Alitalia News: Why the National Airline Is too Italian to Fail

by Simon Calder, The Independent, May 4, 2017

Once upon a time, the natural way to reach Italy was on Alitalia. In the 1990s, I flew fairly frequently on the Italian flag carrier from London to Venice, Pisa and Rome.

As no-frills airlines spread their wings and fares fell, Alitalia reacted with one hare-brained strategy after another. I bought a flight to Sicily through the airline’s shiny new hub of Milan Malpensa, only to discover that, a) the connections rarely worked as advertised, and b) the transit lounge cafeteria served the worst pizza in Italy. The hub at “MXP” was soon ditched.

Since then, many prize airport slots have been sold off to stem the losses of this dysfunctional airline.

How dysfunctional? An official in the US Embassy in Rome put it crisply in a blistering diplomatic cable sent in 2008 and later revealed on Wikileaks: “The Alitalia saga is a sad reminder of how things work in Italy.

“A group of wealthy Berlusconi cronies was enticed into taking over the healthy portions of Alitalia, leaving its debts to the Italian taxpayers.

“The rules of bankruptcy were changed in the middle of the game to meet the government's needs. Berlusconi pulled this one off, but his involvement probably cost the Italian taxpayers a lot of money.”

The writer called Alitalia a “dying airline” – but it has limped on, with life support provided by Poste Italiane (a thin disguise for the Italian government) and Etihad, the Gulf-based airline with the misfortune to own 49 per cent of a business that is haemorrhaging cash.

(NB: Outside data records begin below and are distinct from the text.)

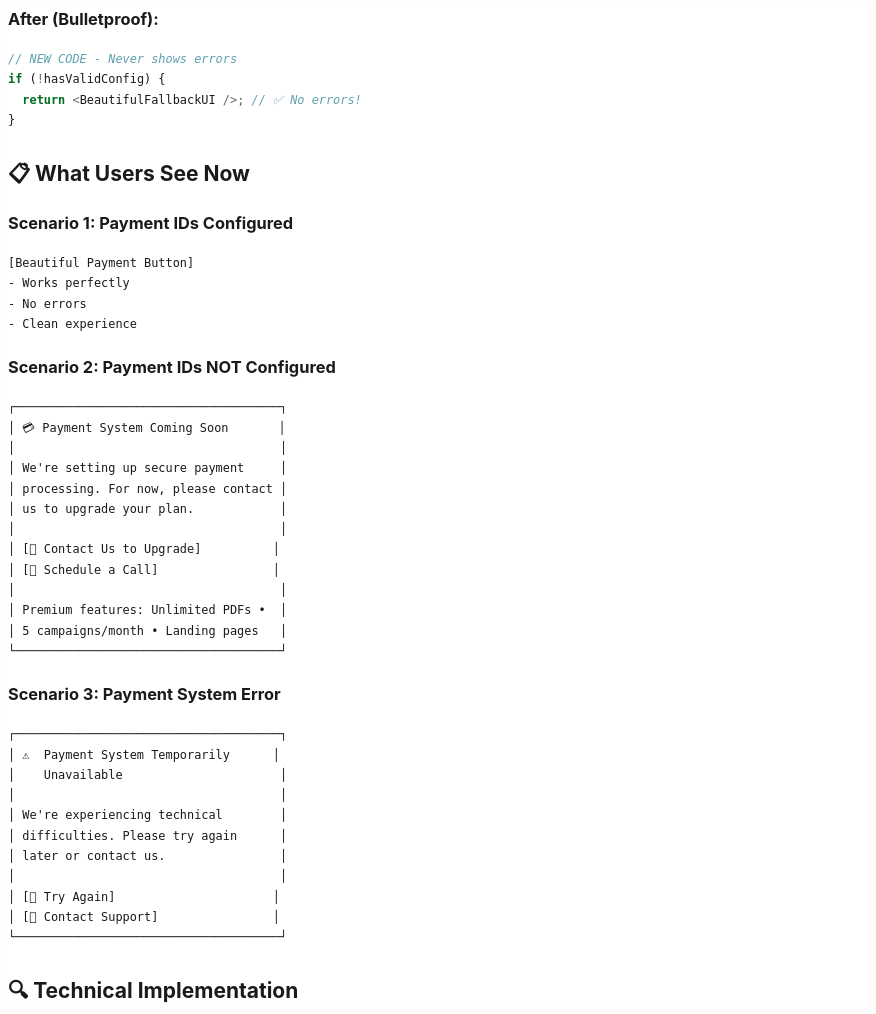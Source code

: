 ### **After (Bulletproof):**
```javascript
// NEW CODE - Never shows errors
if (!hasValidConfig) {
  return <BeautifulFallbackUI />; // ✅ No errors!
}
```

## 📋 **What Users See Now**

### **Scenario 1: Payment IDs Configured**
```
[Beautiful Payment Button]
- Works perfectly
- No errors
- Clean experience
```

### **Scenario 2: Payment IDs NOT Configured**
```
┌─────────────────────────────────────┐
│ 💳 Payment System Coming Soon       │
│                                     │
│ We're setting up secure payment     │
│ processing. For now, please contact │
│ us to upgrade your plan.            │
│                                     │
│ [📧 Contact Us to Upgrade]          │
│ [📅 Schedule a Call]                │
│                                     │
│ Premium features: Unlimited PDFs •  │
│ 5 campaigns/month • Landing pages   │
└─────────────────────────────────────┘
```

### **Scenario 3: Payment System Error**
```
┌─────────────────────────────────────┐
│ ⚠️  Payment System Temporarily      │
│    Unavailable                      │
│                                     │
│ We're experiencing technical        │
│ difficulties. Please try again      │
│ later or contact us.                │
│                                     │
│ [🔄 Try Again]                      │
│ [📧 Contact Support]                │
└─────────────────────────────────────┘
```

## 🔍 **Technical Implementation**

The latest Alitalia rescue involved a €2bn restructuring in return for job reductions and pay cuts. Union officials agreed a deal, but the workers rejected it. You can’t blame them: for most of the past three-score-years-and-ten since Alitalia was created, the government in Rome has always bailed out the airline.

After staff voted to reject the plan, the airline applied for amministrazione straordinaria (“extraordinary administration”) but added: “Alitalia’s flight schedule will continue to operate as planned.”

From the UK, the schedule these days is unimpressive: reduced to just three flights a day from Heathrow to Rome, and a couple more to Milan’s Linate airport. Alitalia’s CityLiner subsidiary connects London City with the two Italian airports. But of the 22 daily flights between the UK and Italian capitals, only four are on Alitalia – while Ryanair, an Irish airline, has five.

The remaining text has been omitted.